TO DO ::
Write out each entry below exactly. Do not include the images.

Data extracted from a collection:

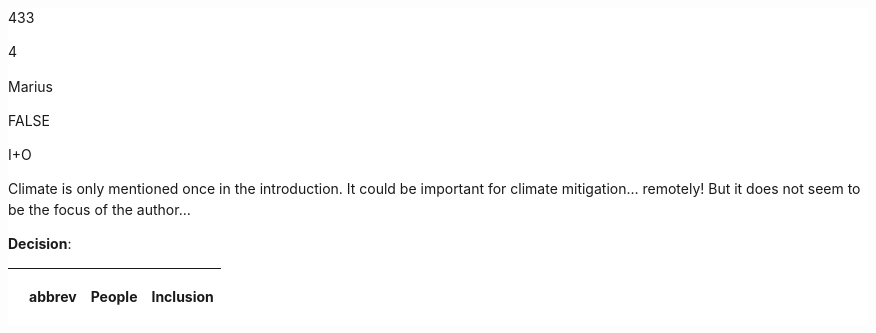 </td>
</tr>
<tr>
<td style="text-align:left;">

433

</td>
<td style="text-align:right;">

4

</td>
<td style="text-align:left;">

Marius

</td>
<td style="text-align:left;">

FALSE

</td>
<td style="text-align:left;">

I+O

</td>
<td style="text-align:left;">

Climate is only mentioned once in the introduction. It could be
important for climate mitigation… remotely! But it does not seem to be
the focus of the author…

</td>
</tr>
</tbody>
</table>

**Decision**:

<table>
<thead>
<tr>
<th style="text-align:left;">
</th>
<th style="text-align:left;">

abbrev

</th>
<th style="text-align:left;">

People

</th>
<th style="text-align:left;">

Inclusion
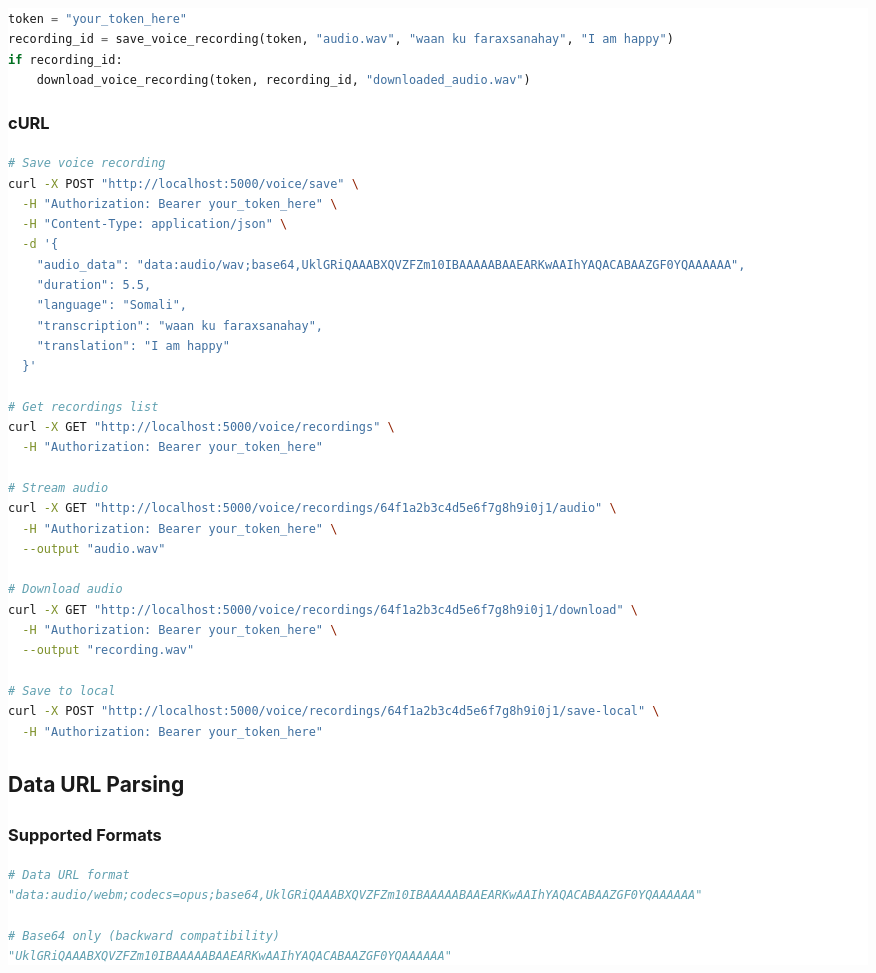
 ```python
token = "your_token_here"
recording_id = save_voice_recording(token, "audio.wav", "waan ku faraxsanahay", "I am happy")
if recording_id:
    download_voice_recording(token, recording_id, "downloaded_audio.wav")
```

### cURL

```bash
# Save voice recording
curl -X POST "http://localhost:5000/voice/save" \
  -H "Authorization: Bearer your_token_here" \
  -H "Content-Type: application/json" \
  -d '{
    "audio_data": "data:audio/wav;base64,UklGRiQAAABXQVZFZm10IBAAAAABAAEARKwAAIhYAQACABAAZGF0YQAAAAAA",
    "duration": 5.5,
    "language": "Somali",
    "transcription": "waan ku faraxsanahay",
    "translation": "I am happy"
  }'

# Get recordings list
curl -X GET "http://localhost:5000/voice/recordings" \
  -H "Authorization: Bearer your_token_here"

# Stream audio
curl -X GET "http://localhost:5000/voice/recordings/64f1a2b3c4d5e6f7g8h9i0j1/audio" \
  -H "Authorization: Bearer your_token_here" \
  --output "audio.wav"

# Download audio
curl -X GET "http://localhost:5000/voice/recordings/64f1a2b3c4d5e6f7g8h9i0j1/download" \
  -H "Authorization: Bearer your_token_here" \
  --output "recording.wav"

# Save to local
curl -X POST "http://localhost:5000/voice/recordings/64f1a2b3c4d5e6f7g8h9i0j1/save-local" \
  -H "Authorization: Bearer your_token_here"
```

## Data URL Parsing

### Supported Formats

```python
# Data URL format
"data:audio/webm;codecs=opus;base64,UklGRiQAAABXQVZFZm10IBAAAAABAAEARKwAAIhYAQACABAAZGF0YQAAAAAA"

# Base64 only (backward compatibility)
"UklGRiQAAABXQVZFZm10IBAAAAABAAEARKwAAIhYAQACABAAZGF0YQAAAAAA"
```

TASK ANSWER ::
 </td>
</tr>
<tr>
<td style="text-align:left;">

433

</td>
<td style="text-align:right;">

4

</td>
<td style="text-align:left;">

Marius

</td>
<td style="text-align:left;">

FALSE

</td>
<td style="text-align:left;">

I+O

</td>
<td style="text-align:left;">

Climate is only mentioned once in the introduction. It could be
important for climate mitigation… remotely! But it does not seem to be
the focus of the author…

</td>
</tr>
</tbody>
</table>

**Decision**:

<table>
<thead>
<tr>
<th style="text-align:left;">
</th>
<th style="text-align:left;">

abbrev

</th>
<th style="text-align:left;">

People

</th>
<th style="text-align:left;">

Inclusion
 ```python
token = "your_token_here"
recording_id = save_voice_recording(token, "audio.wav", "waan ku faraxsanahay", "I am happy")
if recording_id:
    download_voice_recording(token, recording_id, "downloaded_audio.wav")
```

### cURL

```bash
# Save voice recording
curl -X POST "http://localhost:5000/voice/save" \
  -H "Authorization: Bearer your_token_here" \
  -H "Content-Type: application/json" \
  -d '{
    "audio_data": "data:audio/wav;base64,UklGRiQAAABXQVZFZm10IBAAAAABAAEARKwAAIhYAQACABAAZGF0YQAAAAAA",
    "duration": 5.5,
    "language": "Somali",
    "transcription": "waan ku faraxsanahay",
    "translation": "I am happy"
  }'

# Get recordings list
curl -X GET "http://localhost:5000/voice/recordings" \
  -H "Authorization: Bearer your_token_here"

# Stream audio
curl -X GET "http://localhost:5000/voice/recordings/64f1a2b3c4d5e6f7g8h9i0j1/audio" \
  -H "Authorization: Bearer your_token_here" \
  --output "audio.wav"

# Download audio
curl -X GET "http://localhost:5000/voice/recordings/64f1a2b3c4d5e6f7g8h9i0j1/download" \
  -H "Authorization: Bearer your_token_here" \
  --output "recording.wav"

# Save to local
curl -X POST "http://localhost:5000/voice/recordings/64f1a2b3c4d5e6f7g8h9i0j1/save-local" \
  -H "Authorization: Bearer your_token_here"
```

## Data URL Parsing

### Supported Formats

```python
# Data URL format
"data:audio/webm;codecs=opus;base64,UklGRiQAAABXQVZFZm10IBAAAAABAAEARKwAAIhYAQACABAAZGF0YQAAAAAA"

# Base64 only (backward compatibility)
"UklGRiQAAABXQVZFZm10IBAAAAABAAEARKwAAIhYAQACABAAZGF0YQAAAAAA"
```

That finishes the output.